> _PROBLEM_
What lines in the records below hold the string "promt"? Please show them.

> _DATASET EXCERPTS_
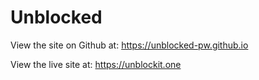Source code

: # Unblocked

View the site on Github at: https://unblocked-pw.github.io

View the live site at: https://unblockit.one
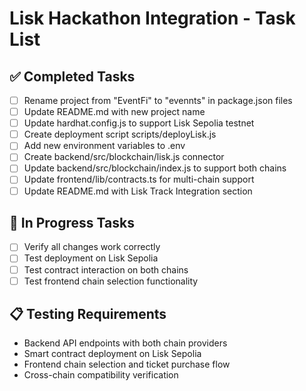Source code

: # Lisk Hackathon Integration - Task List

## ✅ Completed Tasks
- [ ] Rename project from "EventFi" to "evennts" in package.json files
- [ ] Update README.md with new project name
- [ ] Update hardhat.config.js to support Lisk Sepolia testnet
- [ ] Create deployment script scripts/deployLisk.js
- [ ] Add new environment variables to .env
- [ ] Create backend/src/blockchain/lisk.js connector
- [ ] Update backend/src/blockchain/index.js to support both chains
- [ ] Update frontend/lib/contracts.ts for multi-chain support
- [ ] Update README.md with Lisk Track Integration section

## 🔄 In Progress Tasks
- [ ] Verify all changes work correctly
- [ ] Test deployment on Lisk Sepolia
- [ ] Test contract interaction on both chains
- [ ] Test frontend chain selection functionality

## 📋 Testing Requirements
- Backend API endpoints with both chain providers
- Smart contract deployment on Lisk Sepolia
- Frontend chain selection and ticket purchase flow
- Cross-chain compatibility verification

...

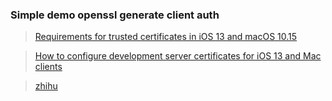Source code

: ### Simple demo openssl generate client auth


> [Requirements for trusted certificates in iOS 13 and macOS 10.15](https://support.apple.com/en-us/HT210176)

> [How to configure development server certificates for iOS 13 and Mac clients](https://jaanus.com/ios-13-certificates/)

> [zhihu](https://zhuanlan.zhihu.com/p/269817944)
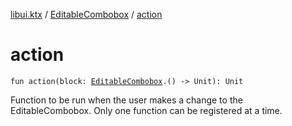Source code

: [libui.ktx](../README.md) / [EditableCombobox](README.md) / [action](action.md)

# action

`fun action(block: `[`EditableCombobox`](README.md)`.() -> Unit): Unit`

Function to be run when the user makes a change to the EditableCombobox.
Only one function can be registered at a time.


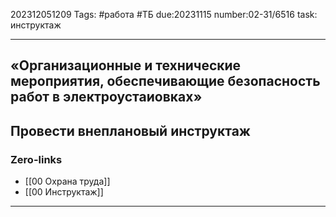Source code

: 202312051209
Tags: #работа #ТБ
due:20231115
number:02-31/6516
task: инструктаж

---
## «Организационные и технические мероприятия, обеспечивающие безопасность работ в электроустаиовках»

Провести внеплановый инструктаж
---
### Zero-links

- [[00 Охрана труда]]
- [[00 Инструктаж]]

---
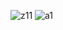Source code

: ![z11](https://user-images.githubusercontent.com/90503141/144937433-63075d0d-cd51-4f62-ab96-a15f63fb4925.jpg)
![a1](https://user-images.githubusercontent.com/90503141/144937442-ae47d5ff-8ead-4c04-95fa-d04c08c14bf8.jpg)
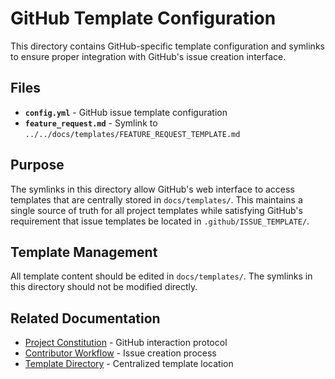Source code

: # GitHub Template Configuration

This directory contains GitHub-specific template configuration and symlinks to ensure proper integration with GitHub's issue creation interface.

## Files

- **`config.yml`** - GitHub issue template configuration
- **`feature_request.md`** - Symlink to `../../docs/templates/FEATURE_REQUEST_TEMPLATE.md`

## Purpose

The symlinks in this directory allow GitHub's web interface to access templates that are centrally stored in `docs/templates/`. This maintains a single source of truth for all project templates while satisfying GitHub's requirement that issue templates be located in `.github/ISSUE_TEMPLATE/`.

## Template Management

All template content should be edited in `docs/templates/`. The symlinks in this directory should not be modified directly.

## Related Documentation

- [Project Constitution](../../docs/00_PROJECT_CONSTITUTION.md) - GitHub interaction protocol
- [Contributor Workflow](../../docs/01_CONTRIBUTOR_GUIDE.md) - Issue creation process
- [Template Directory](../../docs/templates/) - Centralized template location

---

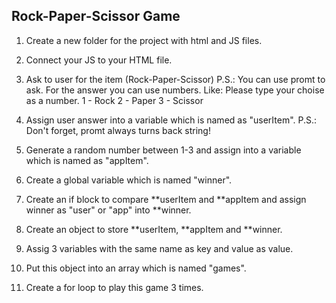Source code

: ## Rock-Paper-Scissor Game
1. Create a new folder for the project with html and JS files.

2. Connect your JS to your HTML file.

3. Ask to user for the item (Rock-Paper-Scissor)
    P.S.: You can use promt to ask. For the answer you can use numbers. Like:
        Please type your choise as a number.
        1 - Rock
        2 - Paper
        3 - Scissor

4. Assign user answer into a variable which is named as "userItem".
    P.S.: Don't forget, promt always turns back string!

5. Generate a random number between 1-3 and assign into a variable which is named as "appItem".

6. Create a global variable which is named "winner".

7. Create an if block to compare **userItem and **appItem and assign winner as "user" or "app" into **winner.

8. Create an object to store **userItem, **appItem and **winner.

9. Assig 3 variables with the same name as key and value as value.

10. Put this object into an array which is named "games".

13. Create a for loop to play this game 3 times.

> _SOLUTION BELOW_
    P.S.: You can use promt to ask. For the answer you can use numbers. Like:
    P.S.: Don't forget, promt always turns back string!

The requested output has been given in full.